France’s decolonization proceeded as rapidly as Britain’s, culminating in 1960 with the partition and independence of French West Africa. De Gaulle, however, refused to exhibit any guilt or doubt about France’s mission civilisatrice and offered the populations a choice between going it alone or joining a linguistic, monetary, and development community with the former metropole. Only Guinea elected to follow a Marxist leader who sought ties with the U.S.S.R.

In defense matters, de Gaulle bristled at NATO’s reliance on the United States and publicly doubted whether the U.S. nuclear umbrella over Europe was still reliable after Sputnik. Would the Americans really risk a nuclear attack on New York City or Washington, D.C., to defend Berlin or Paris? Therefore, de Gaulle accelerated the quiet development of a nuclear capacity begun under the Fourth Republic, and France exploded its first atomic bomb in 1960. He also quintupled French spending on research and development, built independent bomber, missile, and submarine forces—the nuclear force de frappe—and made France the third space power with the launch of an Earth satellite in 1965. Gaullist France’s rebellion against the tutelage of a superpower unwilling to accord it diplomatic equality or help it develop nuclear weapons bore genuine comparison to Maoist China. Like the U.S.S.R., the United States tried various means to rein in its obstreperous ally, first trying to dissuade France from developing nuclear weapons, then inviting it to join a multilateral nuclear force (MLF) under NATO command. First suggested in December 1960, the MLF was pushed by Kennedy and Johnson, but de Gaulle responded with contempt, while Adenauer feared to join lest he damage West German relations with France. The idea of an MLF died in 1965, and in July 1966 de Gaulle took the final step of withdrawing French armed forces from NATO (though France remained a political member of the alliance). NATO headquarters were then moved from Paris to Brussels.

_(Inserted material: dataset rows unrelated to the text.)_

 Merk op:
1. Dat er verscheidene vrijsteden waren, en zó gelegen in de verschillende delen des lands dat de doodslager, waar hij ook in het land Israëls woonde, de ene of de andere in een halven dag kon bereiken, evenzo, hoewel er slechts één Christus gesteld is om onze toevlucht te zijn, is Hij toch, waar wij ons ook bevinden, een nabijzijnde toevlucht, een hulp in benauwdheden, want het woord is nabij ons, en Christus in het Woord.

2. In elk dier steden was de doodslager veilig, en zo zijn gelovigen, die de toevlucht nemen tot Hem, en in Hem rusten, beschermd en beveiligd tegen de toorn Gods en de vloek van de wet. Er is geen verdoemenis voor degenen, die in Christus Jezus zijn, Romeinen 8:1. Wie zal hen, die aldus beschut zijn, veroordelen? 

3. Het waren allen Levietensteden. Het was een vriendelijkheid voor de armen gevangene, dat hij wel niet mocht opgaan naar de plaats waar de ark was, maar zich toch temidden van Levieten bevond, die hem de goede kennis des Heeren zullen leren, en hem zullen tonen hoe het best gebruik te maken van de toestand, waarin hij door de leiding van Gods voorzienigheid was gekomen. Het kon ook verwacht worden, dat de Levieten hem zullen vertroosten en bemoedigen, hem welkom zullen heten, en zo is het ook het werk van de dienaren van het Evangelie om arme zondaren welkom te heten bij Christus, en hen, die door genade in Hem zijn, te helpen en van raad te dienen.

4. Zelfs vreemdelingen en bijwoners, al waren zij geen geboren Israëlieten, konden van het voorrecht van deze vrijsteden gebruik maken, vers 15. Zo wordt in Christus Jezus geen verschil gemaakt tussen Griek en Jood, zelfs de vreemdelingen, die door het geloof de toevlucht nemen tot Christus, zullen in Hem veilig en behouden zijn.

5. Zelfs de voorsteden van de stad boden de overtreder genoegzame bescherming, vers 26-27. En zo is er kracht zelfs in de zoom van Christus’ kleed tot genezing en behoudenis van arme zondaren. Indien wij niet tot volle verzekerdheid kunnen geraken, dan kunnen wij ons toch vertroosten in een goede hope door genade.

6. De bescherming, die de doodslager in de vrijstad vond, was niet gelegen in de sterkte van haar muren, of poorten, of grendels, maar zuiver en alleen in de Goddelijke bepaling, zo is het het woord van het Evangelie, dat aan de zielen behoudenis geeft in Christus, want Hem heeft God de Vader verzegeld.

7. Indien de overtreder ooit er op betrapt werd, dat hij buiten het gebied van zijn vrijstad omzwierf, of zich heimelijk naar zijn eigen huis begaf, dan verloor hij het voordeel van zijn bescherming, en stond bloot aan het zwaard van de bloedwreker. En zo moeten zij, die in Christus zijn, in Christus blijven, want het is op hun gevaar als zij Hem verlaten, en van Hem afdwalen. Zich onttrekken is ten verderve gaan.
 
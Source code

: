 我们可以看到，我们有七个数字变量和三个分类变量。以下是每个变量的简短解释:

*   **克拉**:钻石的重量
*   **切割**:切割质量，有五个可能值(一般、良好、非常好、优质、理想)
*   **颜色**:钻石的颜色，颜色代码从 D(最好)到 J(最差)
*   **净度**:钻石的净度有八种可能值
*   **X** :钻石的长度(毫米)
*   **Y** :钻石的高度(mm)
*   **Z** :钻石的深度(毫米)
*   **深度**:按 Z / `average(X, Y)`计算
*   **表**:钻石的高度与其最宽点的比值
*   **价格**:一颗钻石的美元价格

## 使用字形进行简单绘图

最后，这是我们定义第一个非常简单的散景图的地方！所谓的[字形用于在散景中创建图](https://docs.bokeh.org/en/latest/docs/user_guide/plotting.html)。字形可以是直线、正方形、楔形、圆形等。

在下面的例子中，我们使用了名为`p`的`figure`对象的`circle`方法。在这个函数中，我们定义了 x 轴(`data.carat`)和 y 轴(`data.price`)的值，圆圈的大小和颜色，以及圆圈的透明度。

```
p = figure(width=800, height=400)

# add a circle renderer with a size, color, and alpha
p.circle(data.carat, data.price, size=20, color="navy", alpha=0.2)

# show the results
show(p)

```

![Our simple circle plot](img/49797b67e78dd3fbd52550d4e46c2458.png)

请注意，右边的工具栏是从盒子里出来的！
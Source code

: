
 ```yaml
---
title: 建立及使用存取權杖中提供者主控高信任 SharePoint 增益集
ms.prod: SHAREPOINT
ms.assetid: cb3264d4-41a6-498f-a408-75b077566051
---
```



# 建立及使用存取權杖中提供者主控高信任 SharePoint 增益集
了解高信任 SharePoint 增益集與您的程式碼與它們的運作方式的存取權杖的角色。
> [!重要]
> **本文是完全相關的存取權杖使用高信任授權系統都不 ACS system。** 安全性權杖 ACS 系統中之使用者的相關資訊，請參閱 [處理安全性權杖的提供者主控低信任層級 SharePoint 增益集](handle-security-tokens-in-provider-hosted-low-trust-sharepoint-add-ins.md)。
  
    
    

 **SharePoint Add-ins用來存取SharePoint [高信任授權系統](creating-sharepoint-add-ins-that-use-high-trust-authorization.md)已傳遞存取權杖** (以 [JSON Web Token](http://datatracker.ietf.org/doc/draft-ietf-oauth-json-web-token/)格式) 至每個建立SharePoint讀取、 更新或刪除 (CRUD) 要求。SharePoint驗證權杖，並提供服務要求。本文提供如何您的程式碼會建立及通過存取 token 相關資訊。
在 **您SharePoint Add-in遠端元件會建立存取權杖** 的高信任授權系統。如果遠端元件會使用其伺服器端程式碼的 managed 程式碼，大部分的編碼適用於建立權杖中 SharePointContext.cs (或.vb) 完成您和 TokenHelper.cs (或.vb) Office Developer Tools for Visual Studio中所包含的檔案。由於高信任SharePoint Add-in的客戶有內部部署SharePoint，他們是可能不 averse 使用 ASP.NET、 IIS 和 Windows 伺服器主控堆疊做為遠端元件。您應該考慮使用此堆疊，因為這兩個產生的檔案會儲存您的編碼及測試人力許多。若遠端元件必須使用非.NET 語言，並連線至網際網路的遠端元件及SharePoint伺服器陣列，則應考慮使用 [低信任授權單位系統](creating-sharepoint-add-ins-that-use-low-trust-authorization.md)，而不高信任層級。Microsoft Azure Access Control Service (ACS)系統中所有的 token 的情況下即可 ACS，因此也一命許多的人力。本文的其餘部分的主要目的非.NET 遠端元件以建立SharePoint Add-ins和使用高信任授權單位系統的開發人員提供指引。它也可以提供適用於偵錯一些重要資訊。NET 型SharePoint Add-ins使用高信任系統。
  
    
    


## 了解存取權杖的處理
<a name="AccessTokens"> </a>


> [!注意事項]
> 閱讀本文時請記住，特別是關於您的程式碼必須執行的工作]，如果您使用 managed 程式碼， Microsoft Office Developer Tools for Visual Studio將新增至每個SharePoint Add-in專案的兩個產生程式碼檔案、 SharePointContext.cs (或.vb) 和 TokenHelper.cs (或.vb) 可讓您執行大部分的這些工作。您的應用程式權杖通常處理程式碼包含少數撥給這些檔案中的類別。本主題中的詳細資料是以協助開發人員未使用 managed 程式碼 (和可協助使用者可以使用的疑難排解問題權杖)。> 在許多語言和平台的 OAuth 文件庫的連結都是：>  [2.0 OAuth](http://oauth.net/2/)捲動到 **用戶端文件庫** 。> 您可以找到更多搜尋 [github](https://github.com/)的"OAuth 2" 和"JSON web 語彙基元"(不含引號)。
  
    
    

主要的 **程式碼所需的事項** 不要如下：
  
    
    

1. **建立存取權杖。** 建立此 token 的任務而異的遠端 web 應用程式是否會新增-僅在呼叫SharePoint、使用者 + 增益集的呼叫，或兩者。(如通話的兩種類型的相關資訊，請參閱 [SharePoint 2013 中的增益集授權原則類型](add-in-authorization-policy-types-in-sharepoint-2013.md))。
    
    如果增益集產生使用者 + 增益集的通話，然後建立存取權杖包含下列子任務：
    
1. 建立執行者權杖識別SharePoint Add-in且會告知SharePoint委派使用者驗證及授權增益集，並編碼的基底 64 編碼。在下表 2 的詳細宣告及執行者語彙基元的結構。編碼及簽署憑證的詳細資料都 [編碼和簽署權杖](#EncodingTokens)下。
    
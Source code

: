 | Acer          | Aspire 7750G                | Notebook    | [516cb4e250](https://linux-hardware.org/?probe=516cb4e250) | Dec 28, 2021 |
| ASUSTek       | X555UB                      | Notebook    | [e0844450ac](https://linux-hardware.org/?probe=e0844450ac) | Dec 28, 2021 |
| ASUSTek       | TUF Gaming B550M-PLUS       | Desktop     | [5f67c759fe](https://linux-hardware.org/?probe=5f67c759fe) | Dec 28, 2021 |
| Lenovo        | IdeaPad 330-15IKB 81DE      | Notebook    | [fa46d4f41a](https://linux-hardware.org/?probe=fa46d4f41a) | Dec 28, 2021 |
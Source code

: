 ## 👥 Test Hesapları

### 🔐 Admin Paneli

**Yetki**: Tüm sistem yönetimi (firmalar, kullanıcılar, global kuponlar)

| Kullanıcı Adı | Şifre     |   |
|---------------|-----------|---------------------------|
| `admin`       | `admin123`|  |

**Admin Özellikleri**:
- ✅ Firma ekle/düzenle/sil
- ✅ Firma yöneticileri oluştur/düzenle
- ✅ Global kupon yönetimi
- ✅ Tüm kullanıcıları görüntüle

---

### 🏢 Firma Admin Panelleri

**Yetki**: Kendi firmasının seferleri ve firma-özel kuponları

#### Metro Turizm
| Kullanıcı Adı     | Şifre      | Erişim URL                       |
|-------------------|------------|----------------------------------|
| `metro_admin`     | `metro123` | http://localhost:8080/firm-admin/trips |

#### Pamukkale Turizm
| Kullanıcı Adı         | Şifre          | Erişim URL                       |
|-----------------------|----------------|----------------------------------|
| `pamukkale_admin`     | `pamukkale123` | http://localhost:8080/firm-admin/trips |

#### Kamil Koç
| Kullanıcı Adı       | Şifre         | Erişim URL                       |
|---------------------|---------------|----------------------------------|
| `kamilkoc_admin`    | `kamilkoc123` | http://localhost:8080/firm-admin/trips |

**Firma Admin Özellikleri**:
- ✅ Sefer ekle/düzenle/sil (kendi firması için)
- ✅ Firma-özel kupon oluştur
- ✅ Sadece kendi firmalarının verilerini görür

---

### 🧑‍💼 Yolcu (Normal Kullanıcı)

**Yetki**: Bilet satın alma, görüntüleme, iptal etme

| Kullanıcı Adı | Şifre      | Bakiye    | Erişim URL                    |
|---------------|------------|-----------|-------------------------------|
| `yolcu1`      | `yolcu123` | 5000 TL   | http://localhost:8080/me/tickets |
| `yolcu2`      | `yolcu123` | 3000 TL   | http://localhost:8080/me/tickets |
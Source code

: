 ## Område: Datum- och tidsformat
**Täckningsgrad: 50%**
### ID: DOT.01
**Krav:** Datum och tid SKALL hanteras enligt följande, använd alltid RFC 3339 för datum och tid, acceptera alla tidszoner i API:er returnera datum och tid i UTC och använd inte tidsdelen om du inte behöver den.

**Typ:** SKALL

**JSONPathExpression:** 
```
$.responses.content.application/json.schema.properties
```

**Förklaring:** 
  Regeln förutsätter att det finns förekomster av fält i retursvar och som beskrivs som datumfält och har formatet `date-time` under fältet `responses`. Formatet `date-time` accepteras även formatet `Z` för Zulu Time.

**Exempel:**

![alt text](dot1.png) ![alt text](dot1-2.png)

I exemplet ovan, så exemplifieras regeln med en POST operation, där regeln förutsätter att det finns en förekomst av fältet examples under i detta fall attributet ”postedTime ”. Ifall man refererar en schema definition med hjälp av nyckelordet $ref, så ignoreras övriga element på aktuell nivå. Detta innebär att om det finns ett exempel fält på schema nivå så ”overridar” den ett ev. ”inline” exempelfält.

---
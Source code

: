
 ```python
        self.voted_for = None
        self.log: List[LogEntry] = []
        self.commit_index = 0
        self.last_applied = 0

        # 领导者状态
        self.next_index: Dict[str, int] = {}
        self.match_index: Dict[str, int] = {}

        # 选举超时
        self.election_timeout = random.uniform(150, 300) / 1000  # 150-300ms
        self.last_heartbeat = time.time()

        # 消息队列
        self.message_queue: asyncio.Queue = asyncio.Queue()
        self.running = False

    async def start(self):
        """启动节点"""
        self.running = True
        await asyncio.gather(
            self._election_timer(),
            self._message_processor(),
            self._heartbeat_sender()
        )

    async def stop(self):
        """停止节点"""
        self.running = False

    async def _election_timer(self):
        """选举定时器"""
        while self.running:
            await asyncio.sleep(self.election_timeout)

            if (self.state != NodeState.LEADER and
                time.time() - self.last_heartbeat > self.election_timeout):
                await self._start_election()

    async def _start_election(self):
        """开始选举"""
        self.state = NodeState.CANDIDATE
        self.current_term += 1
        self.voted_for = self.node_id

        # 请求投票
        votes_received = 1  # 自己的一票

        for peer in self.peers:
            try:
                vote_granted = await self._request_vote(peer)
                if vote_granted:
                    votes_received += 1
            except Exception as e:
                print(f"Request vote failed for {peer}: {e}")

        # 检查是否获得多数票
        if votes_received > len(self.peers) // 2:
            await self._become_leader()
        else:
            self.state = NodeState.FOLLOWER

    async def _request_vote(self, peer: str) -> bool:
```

De Gaulle similarly distrusted the movement for European integration, preferring what he termed “the Europe of the fatherlands” stretching “from the Atlantic to the Urals”—the latter phrase provocatively including the European portion of the Soviet Union. He tolerated European institutions such as the EEC, but only on terms of strict French leadership in partnership with West Germany; hence his veto of Britain’s application in 1963. Moreover, de Gaulle viewed European cooperative programs in atomic and space research as ways to tap foreign contributions for the improvement of French national competitiveness, not as ways for France to contribute to European unity. Adenauer eagerly accepted de Gaulle’s leadership in order to complete Germany’s postwar rehabilitation and retain the EEC market for Germany’s booming industry. De Gaulle, however, crushed any lingering hopes for European political integration by boycotting the EEC in 1965–66 rather than allow the federalist commissioner Walter Hallstein to enhance the decision-making power of the EEC Parliament. Finally, de Gaulle delighted in open criticism of American foreign policy and courted closer relations with Moscow (which in return seized upon what appeared to be an opportunity to split the alliance), culminating in the pomp of a state visit in 1966. In all these ways Gaullist policy was a constant vexation to Washington, but in the long run it was probably a boon to the Western alliance for the technological dynamism, political stability, and military might it restored to France.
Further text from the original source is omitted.